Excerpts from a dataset

BEGIN

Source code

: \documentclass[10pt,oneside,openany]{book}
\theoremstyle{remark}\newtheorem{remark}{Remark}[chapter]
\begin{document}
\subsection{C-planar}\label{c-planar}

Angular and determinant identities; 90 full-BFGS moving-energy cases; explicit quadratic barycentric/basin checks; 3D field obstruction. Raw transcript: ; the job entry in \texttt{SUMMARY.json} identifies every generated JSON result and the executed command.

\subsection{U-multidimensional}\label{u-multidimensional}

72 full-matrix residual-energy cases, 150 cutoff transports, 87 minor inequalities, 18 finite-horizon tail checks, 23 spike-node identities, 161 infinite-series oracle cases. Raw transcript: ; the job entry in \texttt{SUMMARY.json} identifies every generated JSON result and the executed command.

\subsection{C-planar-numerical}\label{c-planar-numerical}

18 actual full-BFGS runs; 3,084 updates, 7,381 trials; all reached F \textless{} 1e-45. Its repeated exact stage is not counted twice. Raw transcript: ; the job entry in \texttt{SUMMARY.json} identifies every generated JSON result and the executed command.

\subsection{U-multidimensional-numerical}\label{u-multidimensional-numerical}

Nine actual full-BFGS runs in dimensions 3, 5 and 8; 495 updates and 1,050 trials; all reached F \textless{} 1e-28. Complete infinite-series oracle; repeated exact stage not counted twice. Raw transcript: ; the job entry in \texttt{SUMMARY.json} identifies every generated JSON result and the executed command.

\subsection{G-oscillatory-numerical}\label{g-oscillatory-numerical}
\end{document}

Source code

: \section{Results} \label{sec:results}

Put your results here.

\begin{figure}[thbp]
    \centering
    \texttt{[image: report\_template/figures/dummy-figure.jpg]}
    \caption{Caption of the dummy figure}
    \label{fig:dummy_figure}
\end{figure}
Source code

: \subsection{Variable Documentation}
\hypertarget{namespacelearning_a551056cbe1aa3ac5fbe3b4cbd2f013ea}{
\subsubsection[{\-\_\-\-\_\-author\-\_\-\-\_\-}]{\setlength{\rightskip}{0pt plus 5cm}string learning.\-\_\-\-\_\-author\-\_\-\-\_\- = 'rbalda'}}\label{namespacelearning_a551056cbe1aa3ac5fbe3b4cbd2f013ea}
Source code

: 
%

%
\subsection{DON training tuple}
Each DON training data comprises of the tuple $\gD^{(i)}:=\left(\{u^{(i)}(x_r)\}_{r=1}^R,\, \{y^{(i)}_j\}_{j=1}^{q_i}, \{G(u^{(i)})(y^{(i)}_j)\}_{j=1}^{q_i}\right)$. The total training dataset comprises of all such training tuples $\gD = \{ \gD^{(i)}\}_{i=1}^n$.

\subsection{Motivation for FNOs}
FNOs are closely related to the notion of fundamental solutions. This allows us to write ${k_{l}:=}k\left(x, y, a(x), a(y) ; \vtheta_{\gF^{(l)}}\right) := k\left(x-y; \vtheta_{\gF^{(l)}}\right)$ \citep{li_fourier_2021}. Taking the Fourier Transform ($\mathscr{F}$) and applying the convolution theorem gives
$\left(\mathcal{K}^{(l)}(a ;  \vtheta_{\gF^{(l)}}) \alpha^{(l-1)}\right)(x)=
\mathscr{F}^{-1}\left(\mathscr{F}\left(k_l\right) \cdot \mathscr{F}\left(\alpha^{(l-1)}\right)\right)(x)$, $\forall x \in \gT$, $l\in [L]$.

END

→ Task prompt: What is needed is the number of lines in these entries that include the word "checks"; please give it alone.

→ Result: 2